Atzei classification of TFC injury

      • 0 Ulnar styloid fracture
      • 1 Tear of ulnar attachment - distal (styloid) branch
      • 2 Tear of ulnar attachment - both branches
      • 3 Tear of ulnar attachment - proximal (fossa) branch
      • 3a 3 plus styloid fracture
      • 4 Central TFC and both ulnar attachments
      • 5 Radial attachment

The TFCC is attached on the radial side to the most distal ulnar part of the radius.
The attachment is not to bone but to a thin layer of articular cartilage
The signal change that occurs at this attachment should not be misinterpreted as a tear.

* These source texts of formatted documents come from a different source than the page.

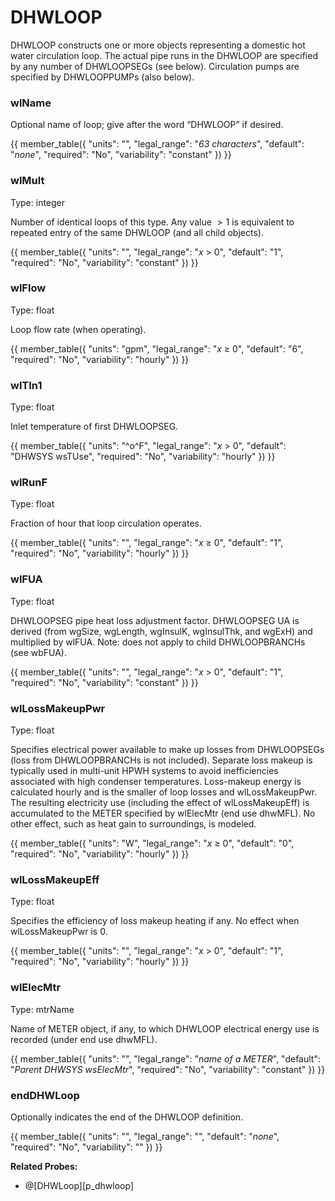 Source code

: # DHWLOOP

DHWLOOP constructs one or more objects representing a domestic hot water circulation loop. The actual pipe runs in the DHWLOOP are specified by any number of DHWLOOPSEGs (see below). Circulation pumps are specified by DHWLOOPPUMPs (also below).

### wlName

Optional name of loop; give after the word “DHWLOOP” if desired.

{{
  member_table({
    "units": "",
    "legal_range": "*63 characters*", 
    "default": "*none*",
    "required": "No",
    "variability": "constant" 
  })
}}

### wlMult

Type: integer

Number of identical loops of this type. Any value $>1$ is equivalent to repeated entry of the same DHWLOOP (and all child objects).

{{
  member_table({
    "units": "",
    "legal_range": "*x* > 0", 
    "default": "1",
    "required": "No",
    "variability": "constant" 
  })
}}

### wlFlow

Type: float

Loop flow rate (when operating).

{{
  member_table({
    "units": "gpm",
    "legal_range": "*x* ≥ 0", 
    "default": "6",
    "required": "No",
    "variability": "hourly" 
  })
}}

### wlTIn1

Type: float

Inlet temperature of first DHWLOOPSEG.

{{
  member_table({
    "units": "^o^F",
    "legal_range": "*x* > 0", 
    "default": "DHWSYS wsTUse",
    "required": "No",
    "variability": "hourly" 
  })
}}

### wlRunF

Type: float

Fraction of hour that loop circulation operates.

{{
  member_table({
    "units": "",
    "legal_range": "*x* ≥ 0", 
    "default": "1",
    "required": "No",
    "variability": "hourly" 
  })
}}

### wlFUA

Type: float

DHWLOOPSEG pipe heat loss adjustment factor.  DHWLOOPSEG UA is derived (from wgSize, wgLength, wgInsulK, wgInsulThk, and wgExH) and multiplied by wlFUA.  Note: does not apply to child DHWLOOPBRANCHs (see wbFUA).

{{
  member_table({
    "units": "",
    "legal_range": "*x* > 0", 
    "default": "1",
    "required": "No",
    "variability": "constant" 
  })
}}

### wlLossMakeupPwr

Type: float

Specifies electrical power available to make up losses from DHWLOOPSEGs (loss from DHWLOOPBRANCHs is not included). Separate loss makeup is typically used in multi-unit HPWH systems to avoid inefficiencies associated with high condenser temperatures.  Loss-makeup energy is calculated hourly and is the smaller of loop losses and wlLossMakeupPwr.  The resulting electricity use (including the effect of wlLossMakeupEff) is accumulated to the METER specified by wlElecMtr (end use dhwMFL). No other effect, such as heat gain to surroundings, is modeled.

{{
  member_table({
    "units": "W",
    "legal_range": "*x* ≥ 0", 
    "default": "0",
    "required": "No",
    "variability": "hourly" 
  })
}}

### wlLossMakeupEff

Type: float

Specifies the efficiency of loss makeup heating if any.  No effect when wlLossMakeupPwr is 0.

{{
  member_table({
    "units": "",
    "legal_range": "*x* > 0", 
    "default": "1",
    "required": "No",
    "variability": "hourly" 
  })
}}

### wlElecMtr

Type: mtrName

Name of METER object, if any, to which DHWLOOP electrical energy use is recorded (under end use dhwMFL).

{{
  member_table({
    "units": "",
    "legal_range": "*name of a METER*", 
    "default": "*Parent DHWSYS wsElecMtr*",
    "required": "No",
    "variability": "constant" 
  })
}}

### endDHWLoop

Optionally indicates the end of the DHWLOOP definition.

{{
  member_table({
    "units": "",
    "legal_range": "", 
    "default": "*none*",
    "required": "No",
    "variability": "" 
  })
}}

**Related Probes:**

- @[DHWLoop][p_dhwloop]
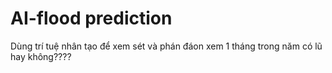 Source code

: # AI-flood prediction
Dùng trí tuệ nhân tạo để xem sét và phán đáon xem 1 tháng trong năm có lũ hay không????

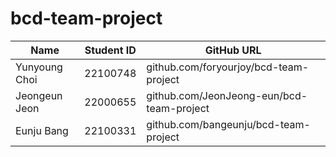 # bcd-team-project

|Name |Student ID| GitHub URL|  
|---|---|---|
|Yunyoung Choi |22100748 |github.com/foryourjoy/bcd-team-project|  
|Jeongeun Jeon |22000655 |github.com/JeonJeong-eun/bcd-team-project|
|Eunju Bang |22100331 |github.com/bangeunju/bcd-team-project| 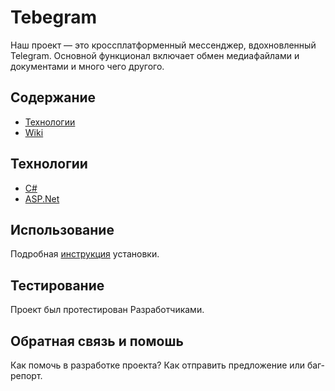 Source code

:# Tebegram
Наш проект — это кроссплатформенный мессенджер, вдохновленный Telegram. Основной функционал включает обмен медиафайлами и документами и много чего другого.

## Содержание

- <ins> [Технологии](https://github.com/AWPMasterGames/Tebegram/blob/main/README.md#%D1%82%D0%B5%D1%85%D0%BD%D0%BE%D0%BB%D0%BE%D0%B3%D0%B8%D0%B8)	</ins>
- <ins> [Wiki](https://github.com/AWPMasterGames/Tebegram/wiki)	</ins>

## Технологии

- <ins> C#	</ins>
- <ins> ASP.Net	</ins>

## Использование

Подробная [инструкция](https://github.com/AWPMasterGames/Tebegram/wiki/02_%D0%A3%D1%81%D1%82%D0%B0%D0%BD%D0%BE%D0%B2%D0%BA%D0%B0-%D0%B8-%D0%B7%D0%B0%D0%BF%D1%83%D1%81%D0%BA#%D1%83%D1%81%D1%82%D0%B0%D0%BD%D0%BE%D0%B2%D0%BA%D0%B0) установки.

## Тестирование

Проект был протестирован Разработчиками.

## Обратная связь и помошь
Как помочь в разработке проекта? Как отправить предложение или баг-репорт.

On the ulnar side, the attachment of the TFC is more complex.
The principal attachment is to the base of the ulnar styloid through a loose ligamentous attachment interspaced with fibre adipose tissue.
See diagram at base of page

There are ulnolunate and ulnotriquetral ligaments on the volar aspect of the TFC
These lie deep to the ulnar nerve - see diagram at bottom of the page

Perforations of the TFC occur with increasing age
Particularly are common over the age of 40.
Clinical correlation thus important
In symptomatic patients, arthographic studies have demonstrated similar findings in the contralateral asymptomatic wrist

IMAGING
Tears of the TFC may be partial or complete.
If partial may involve the proximal (most commonly) or distal articular surfaces
May be on the radial or ulnar sides.

Much needs to be clarified about the clinical significance of these injuries
Currently thought that ulnar sided injuries are more important than radial and
Proximal partial tears are more common, and possibly more clinically significant, than distal partial tears.

Partial tears of the distal surface of the TFC will not be detected by distal radio ulnar joint injection and
Partial tears of the proximal surface will not be detected by the more commonly performed radio carpal injection.
Injection of both compartments may also be required to demonstrate the (rare) unidirectional tear.